All lines from the one containing "- [X] Comment on Questions and answers" down to the one containing "### Phase 1: Auth --complete", both ends included, are to be given again exactly; omit the rest of the listing below.

___ RECORDS FOR PROCESSING

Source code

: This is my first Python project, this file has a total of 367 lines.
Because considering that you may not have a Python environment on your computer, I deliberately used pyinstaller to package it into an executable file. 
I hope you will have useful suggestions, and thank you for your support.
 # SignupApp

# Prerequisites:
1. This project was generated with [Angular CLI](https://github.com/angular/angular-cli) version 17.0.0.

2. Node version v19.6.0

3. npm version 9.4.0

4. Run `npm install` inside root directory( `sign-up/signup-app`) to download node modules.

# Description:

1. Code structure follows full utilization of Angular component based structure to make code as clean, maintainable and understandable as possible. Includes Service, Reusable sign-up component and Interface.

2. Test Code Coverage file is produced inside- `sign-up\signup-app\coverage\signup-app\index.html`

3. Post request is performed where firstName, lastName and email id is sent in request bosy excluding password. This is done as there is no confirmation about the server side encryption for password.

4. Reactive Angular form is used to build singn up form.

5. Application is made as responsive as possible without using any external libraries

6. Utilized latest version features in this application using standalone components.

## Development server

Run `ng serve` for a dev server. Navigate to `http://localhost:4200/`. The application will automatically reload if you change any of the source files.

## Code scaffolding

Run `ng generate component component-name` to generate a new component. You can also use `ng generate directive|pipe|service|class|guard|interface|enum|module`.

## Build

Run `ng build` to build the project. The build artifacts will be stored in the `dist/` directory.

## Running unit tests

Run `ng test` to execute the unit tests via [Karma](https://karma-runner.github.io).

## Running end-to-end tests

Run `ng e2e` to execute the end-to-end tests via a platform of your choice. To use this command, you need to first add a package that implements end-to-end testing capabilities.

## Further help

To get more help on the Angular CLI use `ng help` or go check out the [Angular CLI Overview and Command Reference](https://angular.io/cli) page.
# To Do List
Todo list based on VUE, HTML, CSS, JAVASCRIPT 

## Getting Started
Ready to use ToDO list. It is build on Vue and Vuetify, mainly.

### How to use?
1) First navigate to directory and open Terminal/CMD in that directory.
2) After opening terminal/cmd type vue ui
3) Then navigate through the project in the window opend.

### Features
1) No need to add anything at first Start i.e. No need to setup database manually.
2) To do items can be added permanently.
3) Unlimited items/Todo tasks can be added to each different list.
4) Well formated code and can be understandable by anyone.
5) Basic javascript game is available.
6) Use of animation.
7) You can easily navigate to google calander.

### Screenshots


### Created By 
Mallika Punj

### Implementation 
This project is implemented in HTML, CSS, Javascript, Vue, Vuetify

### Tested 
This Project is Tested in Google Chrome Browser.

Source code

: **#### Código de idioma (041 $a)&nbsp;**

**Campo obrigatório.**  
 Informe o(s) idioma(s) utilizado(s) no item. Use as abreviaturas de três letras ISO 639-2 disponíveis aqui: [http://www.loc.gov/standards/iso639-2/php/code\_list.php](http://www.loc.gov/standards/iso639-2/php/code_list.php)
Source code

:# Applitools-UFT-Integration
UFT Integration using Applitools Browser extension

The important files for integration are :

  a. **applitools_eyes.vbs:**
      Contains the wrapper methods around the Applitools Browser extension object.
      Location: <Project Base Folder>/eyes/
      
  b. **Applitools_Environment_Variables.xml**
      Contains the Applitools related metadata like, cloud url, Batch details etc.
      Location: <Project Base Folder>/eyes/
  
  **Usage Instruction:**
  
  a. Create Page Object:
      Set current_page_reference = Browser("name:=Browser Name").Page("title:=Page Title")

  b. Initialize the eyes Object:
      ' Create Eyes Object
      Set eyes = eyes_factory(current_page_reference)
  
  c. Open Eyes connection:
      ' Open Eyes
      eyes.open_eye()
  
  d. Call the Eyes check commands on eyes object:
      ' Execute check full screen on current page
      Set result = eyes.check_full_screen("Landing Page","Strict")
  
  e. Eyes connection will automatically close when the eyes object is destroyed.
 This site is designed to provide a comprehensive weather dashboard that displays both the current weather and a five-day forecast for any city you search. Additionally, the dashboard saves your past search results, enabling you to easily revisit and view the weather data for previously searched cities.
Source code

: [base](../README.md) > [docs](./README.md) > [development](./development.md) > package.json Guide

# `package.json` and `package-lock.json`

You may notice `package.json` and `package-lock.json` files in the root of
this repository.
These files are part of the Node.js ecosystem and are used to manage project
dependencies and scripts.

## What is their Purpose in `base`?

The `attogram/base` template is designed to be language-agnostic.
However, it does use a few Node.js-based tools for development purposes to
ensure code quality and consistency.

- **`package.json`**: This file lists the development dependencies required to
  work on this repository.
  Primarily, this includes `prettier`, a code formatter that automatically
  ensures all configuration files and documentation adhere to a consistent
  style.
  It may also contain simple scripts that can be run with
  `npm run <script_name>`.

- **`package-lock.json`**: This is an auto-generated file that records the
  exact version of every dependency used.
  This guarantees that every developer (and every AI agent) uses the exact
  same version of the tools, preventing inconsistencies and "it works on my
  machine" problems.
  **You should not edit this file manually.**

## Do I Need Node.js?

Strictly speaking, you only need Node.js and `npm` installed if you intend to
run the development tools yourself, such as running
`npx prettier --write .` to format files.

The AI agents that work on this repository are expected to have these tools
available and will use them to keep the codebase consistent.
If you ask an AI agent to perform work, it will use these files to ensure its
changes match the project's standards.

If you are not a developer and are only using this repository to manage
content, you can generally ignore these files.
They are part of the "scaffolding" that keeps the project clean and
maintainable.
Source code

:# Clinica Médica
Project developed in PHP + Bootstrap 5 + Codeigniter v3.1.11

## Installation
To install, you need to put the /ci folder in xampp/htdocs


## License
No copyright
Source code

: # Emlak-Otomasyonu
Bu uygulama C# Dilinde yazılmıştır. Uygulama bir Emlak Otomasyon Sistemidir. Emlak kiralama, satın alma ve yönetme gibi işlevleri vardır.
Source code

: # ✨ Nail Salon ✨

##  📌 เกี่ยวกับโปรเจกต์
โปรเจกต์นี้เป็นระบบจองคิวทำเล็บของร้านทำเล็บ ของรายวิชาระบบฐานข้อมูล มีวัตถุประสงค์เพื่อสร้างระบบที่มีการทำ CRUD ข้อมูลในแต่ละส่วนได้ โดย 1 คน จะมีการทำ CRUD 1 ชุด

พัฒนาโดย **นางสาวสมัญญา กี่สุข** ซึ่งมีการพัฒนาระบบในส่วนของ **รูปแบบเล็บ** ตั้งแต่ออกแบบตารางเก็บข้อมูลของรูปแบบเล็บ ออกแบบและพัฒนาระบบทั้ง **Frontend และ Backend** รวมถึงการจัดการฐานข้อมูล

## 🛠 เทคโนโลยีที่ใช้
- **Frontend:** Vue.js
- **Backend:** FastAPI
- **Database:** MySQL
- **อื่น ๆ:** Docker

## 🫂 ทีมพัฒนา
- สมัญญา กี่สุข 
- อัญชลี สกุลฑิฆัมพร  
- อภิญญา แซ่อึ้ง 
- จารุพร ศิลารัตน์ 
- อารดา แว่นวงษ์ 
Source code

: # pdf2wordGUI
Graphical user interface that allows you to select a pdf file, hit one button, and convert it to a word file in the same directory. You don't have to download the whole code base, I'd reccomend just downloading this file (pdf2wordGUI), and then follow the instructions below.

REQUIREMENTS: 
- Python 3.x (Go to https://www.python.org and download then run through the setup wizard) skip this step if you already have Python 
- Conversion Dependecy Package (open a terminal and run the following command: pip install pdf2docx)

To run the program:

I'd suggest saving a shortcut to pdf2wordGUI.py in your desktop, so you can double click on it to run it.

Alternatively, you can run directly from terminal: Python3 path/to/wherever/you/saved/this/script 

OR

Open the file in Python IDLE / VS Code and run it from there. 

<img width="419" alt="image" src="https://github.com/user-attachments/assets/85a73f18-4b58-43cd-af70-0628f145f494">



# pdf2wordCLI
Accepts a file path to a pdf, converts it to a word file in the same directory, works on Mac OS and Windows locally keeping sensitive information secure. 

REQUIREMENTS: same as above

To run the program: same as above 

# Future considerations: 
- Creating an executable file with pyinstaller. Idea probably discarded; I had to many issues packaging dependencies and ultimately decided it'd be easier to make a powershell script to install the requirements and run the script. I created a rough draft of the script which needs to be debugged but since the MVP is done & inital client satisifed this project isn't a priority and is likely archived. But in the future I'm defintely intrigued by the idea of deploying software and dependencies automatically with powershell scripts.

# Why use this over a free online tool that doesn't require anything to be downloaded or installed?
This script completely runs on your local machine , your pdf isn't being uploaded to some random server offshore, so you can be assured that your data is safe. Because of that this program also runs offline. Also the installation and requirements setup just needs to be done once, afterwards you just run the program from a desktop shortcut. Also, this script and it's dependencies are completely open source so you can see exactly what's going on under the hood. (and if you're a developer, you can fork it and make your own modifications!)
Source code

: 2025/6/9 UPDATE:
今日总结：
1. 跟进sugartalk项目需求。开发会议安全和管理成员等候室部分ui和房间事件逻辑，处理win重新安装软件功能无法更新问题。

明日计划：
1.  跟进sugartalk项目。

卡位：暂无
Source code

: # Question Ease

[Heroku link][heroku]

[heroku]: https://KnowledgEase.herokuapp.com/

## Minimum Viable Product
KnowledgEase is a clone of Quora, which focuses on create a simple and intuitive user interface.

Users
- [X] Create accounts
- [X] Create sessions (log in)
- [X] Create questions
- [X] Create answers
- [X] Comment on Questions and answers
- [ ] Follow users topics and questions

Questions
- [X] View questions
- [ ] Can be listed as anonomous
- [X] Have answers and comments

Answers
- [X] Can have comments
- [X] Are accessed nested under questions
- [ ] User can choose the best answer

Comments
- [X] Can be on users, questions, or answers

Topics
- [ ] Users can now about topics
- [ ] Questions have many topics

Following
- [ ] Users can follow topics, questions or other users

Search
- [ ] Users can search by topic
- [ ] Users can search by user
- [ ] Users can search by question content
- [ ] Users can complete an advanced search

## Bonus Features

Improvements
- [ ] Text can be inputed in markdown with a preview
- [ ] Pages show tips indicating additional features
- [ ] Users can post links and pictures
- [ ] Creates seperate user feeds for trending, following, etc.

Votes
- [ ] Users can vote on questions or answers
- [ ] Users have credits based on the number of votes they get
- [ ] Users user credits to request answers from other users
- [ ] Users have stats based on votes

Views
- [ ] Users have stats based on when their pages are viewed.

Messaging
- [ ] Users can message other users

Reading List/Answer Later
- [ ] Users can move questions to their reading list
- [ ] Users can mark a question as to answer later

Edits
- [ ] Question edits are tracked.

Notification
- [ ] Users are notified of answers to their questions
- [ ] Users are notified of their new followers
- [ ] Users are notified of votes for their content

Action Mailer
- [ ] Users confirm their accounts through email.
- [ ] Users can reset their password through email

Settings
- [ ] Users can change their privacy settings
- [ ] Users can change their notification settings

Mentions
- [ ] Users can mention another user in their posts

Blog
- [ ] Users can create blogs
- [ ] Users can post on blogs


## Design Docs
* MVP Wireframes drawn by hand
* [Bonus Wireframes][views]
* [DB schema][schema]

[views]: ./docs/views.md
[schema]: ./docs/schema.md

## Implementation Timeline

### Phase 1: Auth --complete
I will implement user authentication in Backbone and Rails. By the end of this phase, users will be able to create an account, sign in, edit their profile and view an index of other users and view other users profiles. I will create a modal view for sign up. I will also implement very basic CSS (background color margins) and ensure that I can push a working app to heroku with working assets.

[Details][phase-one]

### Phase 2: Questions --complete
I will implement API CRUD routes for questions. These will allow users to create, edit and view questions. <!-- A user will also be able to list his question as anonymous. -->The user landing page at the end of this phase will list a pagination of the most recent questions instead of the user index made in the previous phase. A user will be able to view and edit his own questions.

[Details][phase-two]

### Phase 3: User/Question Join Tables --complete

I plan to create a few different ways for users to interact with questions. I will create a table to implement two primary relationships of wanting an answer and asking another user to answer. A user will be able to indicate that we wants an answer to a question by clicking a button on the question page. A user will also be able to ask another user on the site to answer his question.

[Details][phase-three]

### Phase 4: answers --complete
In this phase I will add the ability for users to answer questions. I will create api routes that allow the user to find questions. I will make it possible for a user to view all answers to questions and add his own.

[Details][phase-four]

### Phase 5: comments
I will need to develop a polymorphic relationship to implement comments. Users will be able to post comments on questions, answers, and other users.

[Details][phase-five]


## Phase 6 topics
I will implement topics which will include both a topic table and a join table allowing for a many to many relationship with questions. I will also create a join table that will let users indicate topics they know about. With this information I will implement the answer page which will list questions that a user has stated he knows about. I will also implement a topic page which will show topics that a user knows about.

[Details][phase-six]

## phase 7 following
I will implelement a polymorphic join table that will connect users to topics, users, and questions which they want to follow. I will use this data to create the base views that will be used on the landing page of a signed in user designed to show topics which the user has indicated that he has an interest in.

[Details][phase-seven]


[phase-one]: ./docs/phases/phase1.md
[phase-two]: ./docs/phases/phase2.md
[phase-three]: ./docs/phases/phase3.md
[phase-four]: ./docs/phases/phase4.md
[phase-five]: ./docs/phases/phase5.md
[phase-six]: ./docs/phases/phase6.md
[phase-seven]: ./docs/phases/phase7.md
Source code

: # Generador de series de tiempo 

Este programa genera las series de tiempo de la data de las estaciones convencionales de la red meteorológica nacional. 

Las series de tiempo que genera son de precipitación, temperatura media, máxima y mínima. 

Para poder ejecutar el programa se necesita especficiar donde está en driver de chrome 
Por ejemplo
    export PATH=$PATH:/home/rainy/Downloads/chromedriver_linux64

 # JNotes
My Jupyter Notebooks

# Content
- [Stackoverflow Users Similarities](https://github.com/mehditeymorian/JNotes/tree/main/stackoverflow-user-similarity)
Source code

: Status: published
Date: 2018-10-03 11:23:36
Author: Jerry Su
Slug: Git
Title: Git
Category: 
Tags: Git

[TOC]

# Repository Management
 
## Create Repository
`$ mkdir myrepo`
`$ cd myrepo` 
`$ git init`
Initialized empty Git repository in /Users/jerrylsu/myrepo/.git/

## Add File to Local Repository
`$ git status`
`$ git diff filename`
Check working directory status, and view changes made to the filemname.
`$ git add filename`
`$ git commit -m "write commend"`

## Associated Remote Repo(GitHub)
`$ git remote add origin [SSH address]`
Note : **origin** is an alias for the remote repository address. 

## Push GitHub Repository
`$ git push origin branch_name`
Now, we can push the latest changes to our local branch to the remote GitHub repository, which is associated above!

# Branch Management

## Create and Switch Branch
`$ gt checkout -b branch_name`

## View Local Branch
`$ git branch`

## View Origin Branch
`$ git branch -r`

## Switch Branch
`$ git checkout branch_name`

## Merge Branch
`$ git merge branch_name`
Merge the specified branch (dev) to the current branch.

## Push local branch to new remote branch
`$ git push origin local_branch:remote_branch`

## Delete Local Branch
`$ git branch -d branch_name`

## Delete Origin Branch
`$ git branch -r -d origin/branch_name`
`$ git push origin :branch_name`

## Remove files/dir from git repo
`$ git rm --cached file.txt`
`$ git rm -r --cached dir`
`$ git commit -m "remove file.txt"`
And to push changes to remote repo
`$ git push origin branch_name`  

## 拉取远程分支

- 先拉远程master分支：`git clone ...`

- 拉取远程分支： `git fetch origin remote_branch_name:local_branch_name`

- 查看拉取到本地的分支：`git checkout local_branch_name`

______

* RESPONSE AREA *
- [X] Comment on Questions and answers
- [ ] Follow users topics and questions

Questions
- [X] View questions
- [ ] Can be listed as anonomous
- [X] Have answers and comments

Answers
- [X] Can have comments
- [X] Are accessed nested under questions
- [ ] User can choose the best answer

Comments
- [X] Can be on users, questions, or answers

Topics
- [ ] Users can now about topics
- [ ] Questions have many topics

Following
- [ ] Users can follow topics, questions or other users

Search
- [ ] Users can search by topic
- [ ] Users can search by user
- [ ] Users can search by question content
- [ ] Users can complete an advanced search

## Bonus Features

Improvements
- [ ] Text can be inputed in markdown with a preview
- [ ] Pages show tips indicating additional features
- [ ] Users can post links and pictures
- [ ] Creates seperate user feeds for trending, following, etc.

Votes
- [ ] Users can vote on questions or answers
- [ ] Users have credits based on the number of votes they get
- [ ] Users user credits to request answers from other users
- [ ] Users have stats based on votes

Views
- [ ] Users have stats based on when their pages are viewed.

Messaging
- [ ] Users can message other users

Reading List/Answer Later
- [ ] Users can move questions to their reading list
- [ ] Users can mark a question as to answer later

Edits
- [ ] Question edits are tracked.

Notification
- [ ] Users are notified of answers to their questions
- [ ] Users are notified of their new followers
- [ ] Users are notified of votes for their content

Action Mailer
- [ ] Users confirm their accounts through email.
- [ ] Users can reset their password through email

Settings
- [ ] Users can change their privacy settings
- [ ] Users can change their notification settings

Mentions
- [ ] Users can mention another user in their posts

Blog
- [ ] Users can create blogs
- [ ] Users can post on blogs


## Design Docs
* MVP Wireframes drawn by hand
* [Bonus Wireframes][views]
* [DB schema][schema]

[views]: ./docs/views.md
[schema]: ./docs/schema.md

## Implementation Timeline

### Phase 1: Auth --complete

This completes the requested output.